**** The data

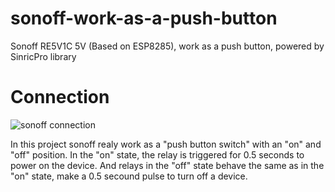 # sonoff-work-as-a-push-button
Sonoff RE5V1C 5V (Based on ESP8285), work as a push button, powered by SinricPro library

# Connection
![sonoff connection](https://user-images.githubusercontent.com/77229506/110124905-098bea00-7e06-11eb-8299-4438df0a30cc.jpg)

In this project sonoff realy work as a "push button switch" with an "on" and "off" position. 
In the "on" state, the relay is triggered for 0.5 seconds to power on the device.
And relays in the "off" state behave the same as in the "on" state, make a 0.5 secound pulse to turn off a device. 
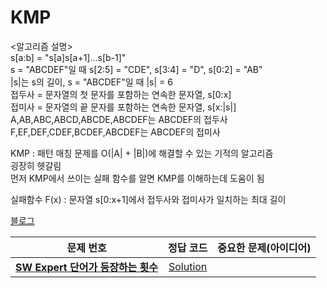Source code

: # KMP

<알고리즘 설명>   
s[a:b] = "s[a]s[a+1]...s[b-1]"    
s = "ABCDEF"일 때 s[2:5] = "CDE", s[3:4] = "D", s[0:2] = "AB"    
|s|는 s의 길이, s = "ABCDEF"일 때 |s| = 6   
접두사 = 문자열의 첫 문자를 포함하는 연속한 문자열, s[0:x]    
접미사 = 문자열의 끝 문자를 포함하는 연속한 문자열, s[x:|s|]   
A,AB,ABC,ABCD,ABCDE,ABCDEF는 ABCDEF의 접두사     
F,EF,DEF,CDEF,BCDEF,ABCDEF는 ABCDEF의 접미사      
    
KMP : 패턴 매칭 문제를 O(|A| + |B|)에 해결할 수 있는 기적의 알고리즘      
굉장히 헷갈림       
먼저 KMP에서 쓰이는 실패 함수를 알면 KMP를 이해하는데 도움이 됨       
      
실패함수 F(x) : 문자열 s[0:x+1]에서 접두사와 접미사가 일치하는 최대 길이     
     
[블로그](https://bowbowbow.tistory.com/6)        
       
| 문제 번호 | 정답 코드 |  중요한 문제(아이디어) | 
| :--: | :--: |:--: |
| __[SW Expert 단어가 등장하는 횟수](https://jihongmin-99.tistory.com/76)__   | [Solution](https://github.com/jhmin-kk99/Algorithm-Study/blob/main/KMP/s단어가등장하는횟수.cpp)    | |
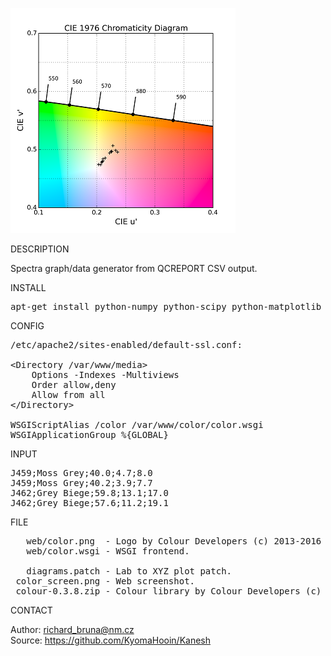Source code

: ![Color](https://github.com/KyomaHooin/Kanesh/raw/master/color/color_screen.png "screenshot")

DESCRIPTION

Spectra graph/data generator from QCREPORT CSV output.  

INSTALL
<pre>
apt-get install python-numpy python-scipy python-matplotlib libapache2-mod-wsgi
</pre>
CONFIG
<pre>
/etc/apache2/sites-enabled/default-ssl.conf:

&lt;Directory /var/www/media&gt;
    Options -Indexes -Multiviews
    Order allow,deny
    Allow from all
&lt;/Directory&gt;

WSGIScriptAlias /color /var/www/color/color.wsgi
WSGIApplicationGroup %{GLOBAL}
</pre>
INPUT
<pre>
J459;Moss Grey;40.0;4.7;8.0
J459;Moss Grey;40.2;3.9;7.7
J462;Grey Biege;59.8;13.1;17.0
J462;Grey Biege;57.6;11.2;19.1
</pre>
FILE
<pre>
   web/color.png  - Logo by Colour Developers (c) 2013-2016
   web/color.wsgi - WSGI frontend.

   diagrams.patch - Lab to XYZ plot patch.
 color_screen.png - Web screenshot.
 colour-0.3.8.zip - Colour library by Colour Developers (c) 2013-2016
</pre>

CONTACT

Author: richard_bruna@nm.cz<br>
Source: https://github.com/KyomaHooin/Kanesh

********

● Your instructions
In the copy, include no pictures; transcribe every record above verbatim.

● Task response
 # sonoff-work-as-a-push-button
Sonoff RE5V1C 5V (Based on ESP8285), work as a push button, powered by SinricPro library

# Connection
![sonoff connection](https://user-images.githubusercontent.com/77229506/110124905-098bea00-7e06-11eb-8299-4438df0a30cc.jpg)

In this project sonoff realy work as a "push button switch" with an "on" and "off" position. 
In the "on" state, the relay is triggered for 0.5 seconds to power on the device.
And relays in the "off" state behave the same as in the "on" state, make a 0.5 secound pulse to turn off a device. 
Source code

: # KMP

<알고리즘 설명>   
s[a:b] = "s[a]s[a+1]...s[b-1]"    
s = "ABCDEF"일 때 s[2:5] = "CDE", s[3:4] = "D", s[0:2] = "AB"    
|s|는 s의 길이, s = "ABCDEF"일 때 |s| = 6   
접두사 = 문자열의 첫 문자를 포함하는 연속한 문자열, s[0:x]    
접미사 = 문자열의 끝 문자를 포함하는 연속한 문자열, s[x:|s|]   
A,AB,ABC,ABCD,ABCDE,ABCDEF는 ABCDEF의 접두사     
F,EF,DEF,CDEF,BCDEF,ABCDEF는 ABCDEF의 접미사      
    
KMP : 패턴 매칭 문제를 O(|A| + |B|)에 해결할 수 있는 기적의 알고리즘      
굉장히 헷갈림       
먼저 KMP에서 쓰이는 실패 함수를 알면 KMP를 이해하는데 도움이 됨       
      
실패함수 F(x) : 문자열 s[0:x+1]에서 접두사와 접미사가 일치하는 최대 길이     
     
[블로그](https://bowbowbow.tistory.com/6)        
       
| 문제 번호 | 정답 코드 |  중요한 문제(아이디어) | 
| :--: | :--: |:--: |
| __[SW Expert 단어가 등장하는 횟수](https://jihongmin-99.tistory.com/76)__   | [Solution](https://github.com/jhmin-kk99/Algorithm-Study/blob/main/KMP/s단어가등장하는횟수.cpp)    | |
Source code

: ![Color](https://github.com/KyomaHooin/Kanesh/raw/master/color/color_screen.png "screenshot")

DESCRIPTION

Spectra graph/data generator from QCREPORT CSV output.  

INSTALL
<pre>
apt-get install python-numpy python-scipy python-matplotlib libapache2-mod-wsgi
</pre>
CONFIG
<pre>
/etc/apache2/sites-enabled/default-ssl.conf:

&lt;Directory /var/www/media&gt;
    Options -Indexes -Multiviews
    Order allow,deny
    Allow from all
&lt;/Directory&gt;

WSGIScriptAlias /color /var/www/color/color.wsgi
WSGIApplicationGroup %{GLOBAL}
</pre>
INPUT
<pre>
J459;Moss Grey;40.0;4.7;8.0
J459;Moss Grey;40.2;3.9;7.7
J462;Grey Biege;59.8;13.1;17.0
J462;Grey Biege;57.6;11.2;19.1
</pre>
FILE
<pre>
   web/color.png  - Logo by Colour Developers (c) 2013-2016
   web/color.wsgi - WSGI frontend.

   diagrams.patch - Lab to XYZ plot patch.
 color_screen.png - Web screenshot.
 colour-0.3.8.zip - Colour library by Colour Developers (c) 2013-2016
</pre>

CONTACT

Author: richard_bruna@nm.cz<br>
Source: https://github.com/KyomaHooin/Kanesh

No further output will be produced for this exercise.